In my last blog post, I introduced common concerns I’ve heard about predictive analytics in child well-being efforts. In this post, I want to address those concerns and reassure leaders and advocates that predictive analytics can be a tremendous boon to our ability to help kids and ease the burden on caseworkers.
They concerns I hear most are about:
- False Positives
- Racial Bias/Disparity
- Equation vs. Comprehensive Process
- Current Tools are Sufficient
Concern: Child well-being predictive analytic solutions may result in a high number of false positives, giving workers added work.
This concern is misguided. Sophisticated analytics, like SAS for Child Safety, actually has identified less than 5% of overall cases as being at the highest level of risk of maltreatment and/or fatality. Current validated actuarial risk and needs assessment have routinely identified from 25-30% of cases as being highest risk. This increases the potential amount of false positives up to 500%.
Child safety models are built on a multitude of risk factors, many of which vary in intensity (not just Yes/No binary values). These risk factors are intuitive. The literature and common sense would agree on the peril a child is exposed to given extreme values of these risk factors, such as:
- Scores of prior maltreatment allegations by child’s primary caregivers
- Multiple victimization events in caretaker’s childhood
- Low maternal age
To be in the highest risk segments, a child needs to have extreme values in a multitude of risk factors (not just one). In such an environment, risk of general harm to a child is also elevated, not just risk of fatality.

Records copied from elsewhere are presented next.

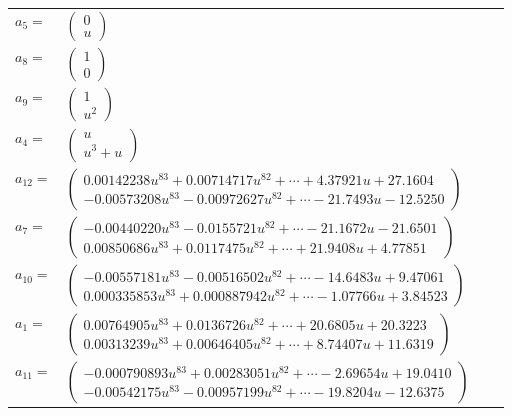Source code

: \documentclass[1p]{elsarticle_modified}
\theoremstyle{definition}
\begin{document}
\begin{tabular}{m{7pt} m{180pt} m{7pt} m{180pt} }
\flushright $a_{5}=$&$\begin{pmatrix}0\\u\end{pmatrix}$ \\
\flushright $a_{8}=$&$\begin{pmatrix}1\\0\end{pmatrix}$ \\
\flushright $a_{9}=$&$\begin{pmatrix}1\\u^2\end{pmatrix}$ \\
\flushright $a_{4}=$&$\begin{pmatrix}u\\u^3+u\end{pmatrix}$ \\
\flushright $a_{12}=$&$\begin{pmatrix}0.00142238 u^{83}+0.00714717 u^{82}+\cdots+4.37921 u+27.1604\\-0.00573208 u^{83}-0.00972627 u^{82}+\cdots-21.7493 u-12.5250\end{pmatrix}$ \\
\flushright $a_{7}=$&$\begin{pmatrix}-0.00440220 u^{83}-0.0155721 u^{82}+\cdots-21.1672 u-21.6501\\0.00850686 u^{83}+0.0117475 u^{82}+\cdots+21.9408 u+4.77851\end{pmatrix}$ \\
\flushright $a_{10}=$&$\begin{pmatrix}-0.00557181 u^{83}-0.00516502 u^{82}+\cdots-14.6483 u+9.47061\\0.000335853 u^{83}+0.000887942 u^{82}+\cdots-1.07766 u+3.84523\end{pmatrix}$ \\
\flushright $a_{1}=$&$\begin{pmatrix}0.00764905 u^{83}+0.0136726 u^{82}+\cdots+20.6805 u+20.3223\\0.00313239 u^{83}+0.00646405 u^{82}+\cdots+8.74407 u+11.6319\end{pmatrix}$ \\
\flushright $a_{11}=$&$\begin{pmatrix}-0.000790893 u^{83}+0.00283051 u^{82}+\cdots-2.69654 u+19.0410\\-0.00542175 u^{83}-0.00957199 u^{82}+\cdots-19.8204 u-12.6375\end{pmatrix}$ \\

\end{tabular}
\end{document}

Fatality modeling is more narrowly focused. For each fatality there may be dozens or more near misses (injuries but not fatalities). However, data for serious near misses is not readily available. As terrible as it may be, a child who ends up in the ICU due to abuse is considered a false positive for a fatality risk model.

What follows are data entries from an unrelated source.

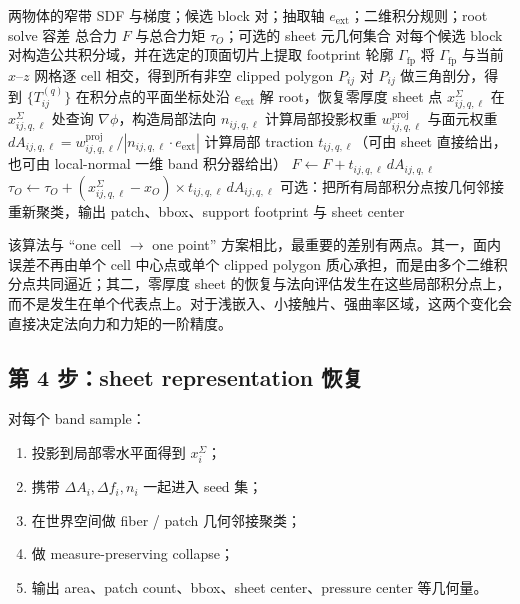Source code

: \documentclass[12pt,a4paper]{ctexart}
\begin{document}
\begin{algorithm}[H]
\caption{$B_{\mathrm{sdf\_quad\_sheet}}$：基于 SDF 轮廓裁剪与局部法向积分的最终推荐离散算法}
\begin{algorithmic}[1]
\Require 两物体的窄带 SDF 与梯度；候选 block 对；抽取轴 $e_{\mathrm{ext}}$；二维积分规则；root solve 容差
\Ensure 总合力 $F$ 与总合力矩 $\tau_O$；可选的 sheet 元几何集合
\State 对每个候选 block 对构造公共积分域，并在选定的顶面切片上提取 footprint 轮廓 $\Gamma_{\mathrm{fp}}$
\State 将 $\Gamma_{\mathrm{fp}}$ 与当前 $x$--$z$ 网格逐 cell 相交，得到所有非空 clipped polygon $P_{ij}$
    \State 对 $P_{ij}$ 做三角剖分，得到 $\{T_{ij}^{(q)}\}$
        \State 在积分点的平面坐标处沿 $e_{\mathrm{ext}}$ 解 root，恢复零厚度 sheet 点 $x_{ij,q,\ell}^{\Sigma}$
        \State 在 $x_{ij,q,\ell}^{\Sigma}$ 处查询 $\nabla\phi$，构造局部法向 $n_{ij,q,\ell}$
        \State 计算局部投影权重 $w^{\mathrm{proj}}_{ij,q,\ell}$ 与面元权重 $dA_{ij,q,\ell}=w^{\mathrm{proj}}_{ij,q,\ell}/|n_{ij,q,\ell}\cdot e_{\mathrm{ext}}|$
        \State 计算局部 traction $t_{ij,q,\ell}$（可由 sheet 直接给出，也可由 local-normal 一维 band 积分器给出）
        \State $F \gets F + t_{ij,q,\ell}\, dA_{ij,q,\ell}$
        \State $\tau_O \gets \tau_O + (x_{ij,q,\ell}^{\Sigma}-x_O)\times t_{ij,q,\ell}\, dA_{ij,q,\ell}$
    \EndFor
\EndFor
\State 可选：把所有局部积分点按几何邻接重新聚类，输出 patch、bbox、support footprint 与 sheet center
\end{algorithmic}
\end{algorithm}

该算法与 ``one cell $\to$ one point'' 方案相比，最重要的差别有两点。其一，面内误差不再由单个 cell 中心点或单个 clipped polygon 质心承担，而是由多个二维积分点共同逼近；其二，零厚度 sheet 的恢复与法向评估发生在这些局部积分点上，而不是发生在单个代表点上。对于浅嵌入、小接触片、强曲率区域，这两个变化会直接决定法向力和力矩的一阶精度。


\subsection{第 4 步：sheet representation 恢复}
对每个 band sample：
\begin{enumerate}
    \item 投影到局部零水平面得到 $x_i^{\Sigma}$；
    \item 携带 $\Delta A_i, \Delta f_i, n_i$ 一起进入 seed 集；
    \item 在世界空间做 fiber / patch 几何邻接聚类；
    \item 做 measure-preserving collapse；
    \item 输出 area、patch count、bbox、sheet center、pressure center 等几何量。
\end{enumerate}
\end{document}
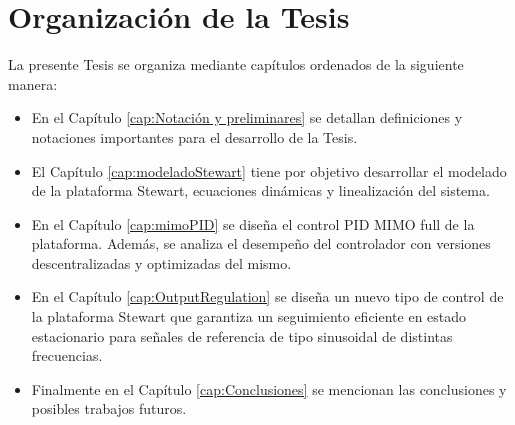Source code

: \section{Organización de la Tesis}

La presente Tesis se organiza mediante capítulos ordenados de la siguiente manera:
\begin{itemize}
    \item  En el Capítulo \ref{cap:Notación y preliminares} se detallan definiciones y notaciones importantes para el desarrollo de la Tesis. 
    \item El Capítulo \ref{cap:modeladoStewart} tiene por objetivo desarrollar el modelado de la plataforma Stewart, ecuaciones dinámicas y linealización del sistema.
    \item En el Capítulo \ref{cap:mimoPID} se diseña el control PID MIMO full de la plataforma. Además, se analiza el desempeño del controlador con versiones descentralizadas y optimizadas del mismo.
    \item En el Capítulo \ref{cap:OutputRegulation} se diseña un nuevo tipo de control de la plataforma Stewart que garantiza un seguimiento eficiente en estado estacionario para señales de referencia de tipo sinusoidal de distintas frecuencias. 
    \item Finalmente en el Capítulo \ref{cap:Conclusiones} se mencionan las conclusiones y posibles trabajos futuros.
\end{itemize}
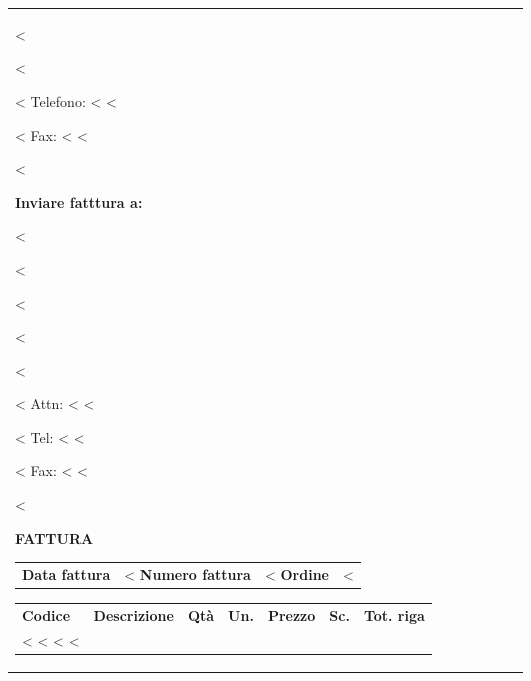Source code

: \documentclass[twoside]{scrartcl}
\begin{document}
{{{\begin{tabularx}{\textwidth}{@{}lXrlrrr@{}}
{<%

<%

\vspace{0.3cm}

\vspace{0.5cm}

<%
Telefono: <%
<%

<%
Fax: <%
<%

<%
}
\parbox[t]{7.5cm}{
\textbf{Inviare fatttura a:}
\vspace{0.5cm}

<%

<%

<%

<%

<%

\vspace{0.3cm}

\vspace{0.3cm}

<%
Attn: <%
\vspace{0.3cm}
<%

<%
Tel: <%
<%

<%
Fax: <%
<%

<%
}
\hfill

\vspace{1cm}

\textbf{FATTURA}
\hfill

\vspace{1cm}

\begin{tabular}[t]{l@{\hspace{0.3cm}}l}
  \textbf{Data fattura} & <%
  \textbf{Numero fattura} & <%
  \textbf{Ordine} & <%
\end{tabular}

\vspace{1cm}

\begin{tabularx}{\textwidth}{@{}lXrlrrr@{}}
  \textbf{Codice} & \textbf{Descrizione} & \textbf{Qt\`a} &
    \textbf{Un.} & \textbf{Prezzo} & \textbf{Sc.} & \textbf{Tot. riga} \\
<%
  <%
    <%
<%
\end{tabularx}



\end{tabularx}}}}
\end{document}
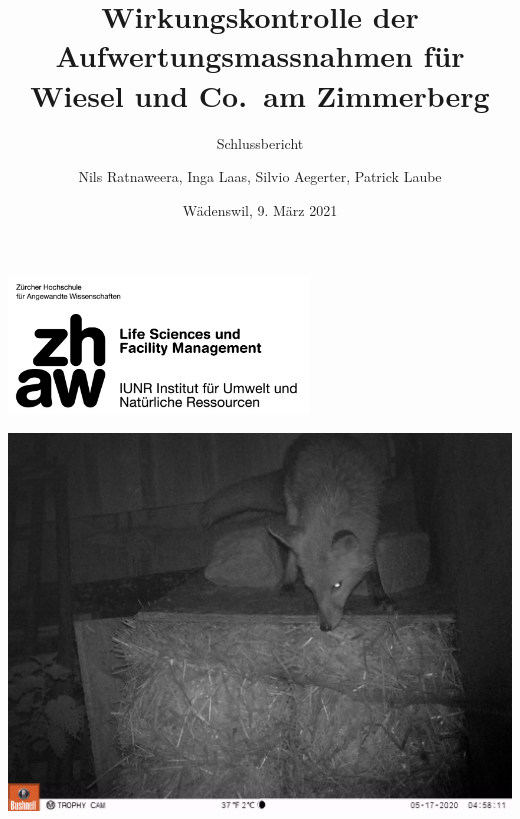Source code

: \documentclass[
]{scrbook}
\title{Wirkungskontrolle der Aufwertungsmassnahmen für Wiesel und Co.~am Zimmerberg}
\subtitle{Schlussbericht}
\author{Nils Ratnaweera, Inga Laas, Silvio Aegerter, Patrick Laube}
\date{Wädenswil, 9. März 2021}
\begin{document}
\maketitle


\makeatletter
\begin{titlepage}

\thispagestyle{empty}
\includegraphics[width=0.6\textwidth]{images/zhaw_lsfm_iunr_schwarz.jpg}

\begin{center}

\includegraphics{images/Fuchs_2_Str_60_WK04.JPG}

\vspace{10pt}

{\huge \@title}

\vspace{30pt}

% 



\end{center}



\begin{flushleft}

\begin{minipage}{21cm}
\vspace{10cm}



\end{minipage}
\end{flushleft}
\end{titlepage}
\end{document}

We have to remember that risk to child well-being is ongoing. In our research at SAS, we have observed children in extreme risk segments at the end of a study period that eventually become fatalities. That said, risk can also decrease over time as, for instance, a child’s age increases or there are changes in household composition.
Concern: Predictive analytics may attribute to racial bias and disparity within communities.

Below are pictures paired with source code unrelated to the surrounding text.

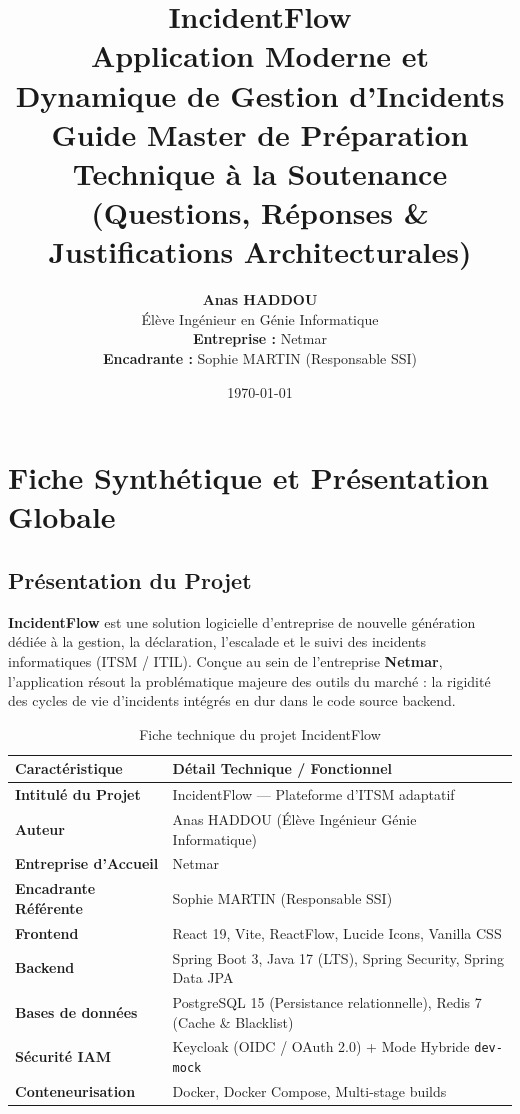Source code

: \documentclass[12pt,a4paper]{article}
\title{
    \vspace{1.5cm}
    \textcolor{secondary}{\textbf{\Huge IncidentFlow}}\\[0.5cm]
    \textcolor{primary}{\Large Application Moderne et Dynamique de Gestion d'Incidents}\\[1.5cm]
    \textbf{\Large Guide Master de Préparation Technique à la Soutenance \\ (Questions, Réponses \& Justifications Architecturales)}
    \vspace{2cm}
}
\author{
    \textbf{Anas HADDOU} \\
    Élève Ingénieur en Génie Informatique \\[1cm]
    \textbf{Entreprise :} Netmar \\
    \textbf{Encadrante :} Sophie MARTIN (Responsable SSI)
}
\date{\today}
\begin{document}
\maketitle
\thispagestyle{empty}
\clearpage

\tableofcontents
\clearpage

\section{Fiche Synthétique et Présentation Globale}

\subsection{Présentation du Projet}
\textbf{IncidentFlow} est une solution logicielle d'entreprise de nouvelle génération dédiée à la gestion, la déclaration, l'escalade et le suivi des incidents informatiques (ITSM / ITIL). Conçue au sein de l'entreprise \textbf{Netmar}, l'application résout la problématique majeure des outils du marché : la rigidité des cycles de vie d'incidents intégrés en dur dans le code source backend.

\begin{table}[h!]
\centering
\begin{tabular}{ll}
\toprule
\textbf{Caractéristique} & \textbf{Détail Technique / Fonctionnel} \\
\midrule
\textbf{Intitulé du Projet} & IncidentFlow — Plateforme d'ITSM adaptatif \\
\textbf{Auteur} & Anas HADDOU (Élève Ingénieur Génie Informatique) \\
\textbf{Entreprise d'Accueil} & Netmar \\
\textbf{Encadrante Référente} & Sophie MARTIN (Responsable SSI) \\
\textbf{Frontend} & React 19, Vite, ReactFlow, Lucide Icons, Vanilla CSS \\
\textbf{Backend} & Spring Boot 3, Java 17 (LTS), Spring Security, Spring Data JPA \\
\textbf{Bases de données} & PostgreSQL 15 (Persistance relationnelle), Redis 7 (Cache \& Blacklist) \\
\textbf{Sécurité IAM} & Keycloak (OIDC / OAuth 2.0) + Mode Hybride \texttt{dev-mock} \\
\textbf{Conteneurisation} & Docker, Docker Compose, Multi-stage builds \\
\bottomrule
\end{tabular}
\caption{Fiche technique du projet IncidentFlow}
\end{table}
\end{document}
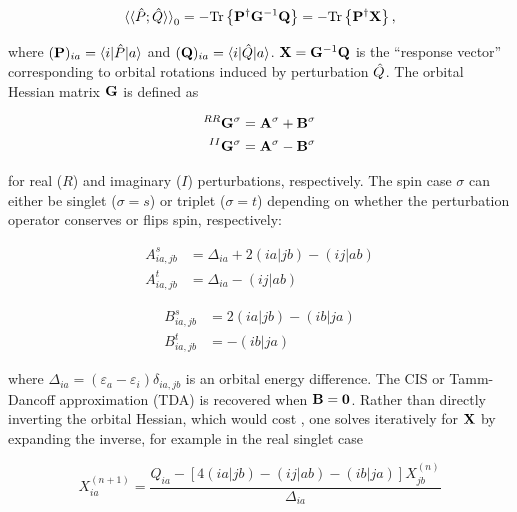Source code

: \begin{equation}
  \braket{\braket{\hat{P}; \hat{Q}}}_{0}
  =
  - {\mathrm{Tr}}\left\{\mathbf{P}^{\dagger} \mathbf{G}^{-1} \mathbf{Q}\right\}
  =
  - {\mathrm{Tr}}\left\{\mathbf{P}^{\dagger} \mathbf{X}\right\},
\end{equation}

where \((\mathbf{P})_{ia} = \braket{i|\hat{P}|a}\) and \((\mathbf{Q})_{ia} = \braket{i|\hat{Q}|a}\). \(\mathbf{X} = \mathbf{G}^{-1} \mathbf{Q}\) is the ``response vector'' corresponding to orbital rotations induced by perturbation \(\hat{Q}\). The orbital Hessian matrix \(\mathbf{G}\) is defined as

\begin{equation}
  \begin{aligned}
    ^{RR}\mathbf{G}^{\sigma} &= \mathbf{A}^{\sigma} + \mathbf{B}^{\sigma} \\
    ^{II}\mathbf{G}^{\sigma} &= \mathbf{A}^{\sigma} - \mathbf{B}^{\sigma}
  \end{aligned}
\end{equation}

for real (\(R\)) and imaginary (\(I\)) perturbations, respectively\cite{doi:10.1080/00268976.2015.1024182}. The spin case \(\sigma\) can either be singlet (\(\sigma = s\)) or triplet (\(\sigma = t\)) depending on whether the perturbation operator conserves or flips spin, respectively:

\begin{equation}
  \begin{aligned}
    A^{s}_{ia,jb} &= \Delta_{ia} + 2(ia|jb) - (ij|ab) \\
    A^{t}_{ia,jb} &= \Delta_{ia} - (ij|ab)
  \end{aligned}
\end{equation}

\begin{equation}
  \begin{aligned}
    B^{s}_{ia,jb} &= 2(ia|jb) - (ib|ja) \\
    B^{t}_{ia,jb} &= - (ib|ja)
  \end{aligned}
\end{equation}

where \(\Delta_{ia} = (\varepsilon_{a} - \varepsilon_{i}) \delta_{ia,jb}\) is an orbital energy difference. The CIS or Tamm-Dancoff approximation (TDA) is recovered when \(\mathbf{B} = \mathbf{0}\). Rather than directly inverting the orbital Hessian, which would cost , one solves iteratively for \(\mathbf{X}\) by expanding the inverse, for example in the real singlet case

\begin{equation}
  \label{eq:update}
  X_{ia}^{(n+1)}
  =
  \frac{Q_{ia} - \left[4(ia|jb) - (ij|ab) - (ib|ja)\right] X_{jb}^{(n)}}
       {\Delta_{ia}}
\end{equation}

Racial disparity is not apparent in fatality risk. Literature and SAS’s own modeling in multiple jurisdictions has found no significant difference in maltreatment and/or fatality risk for black versus white households. Of some interest was the fact that Hispanic households had a slightly lower fatality risk.
The fact is, race is vastly eclipsed by other risk factors like prior maltreatment allegations, making racial factors of little value in risk models.
Concern: Analytics is "just" a mathematical equation, no a comprehensive process
Analytics actually IS a comprehensive process that helps generate a “golden record” of an individual. The child well-being models that support these efforts are based on historical data multiple factors and outcomes, such as fatalities, maltreatment, permanency, homelessness, etc. More accurate and complete data is modeled, allowing for workers to be more confident and proactive.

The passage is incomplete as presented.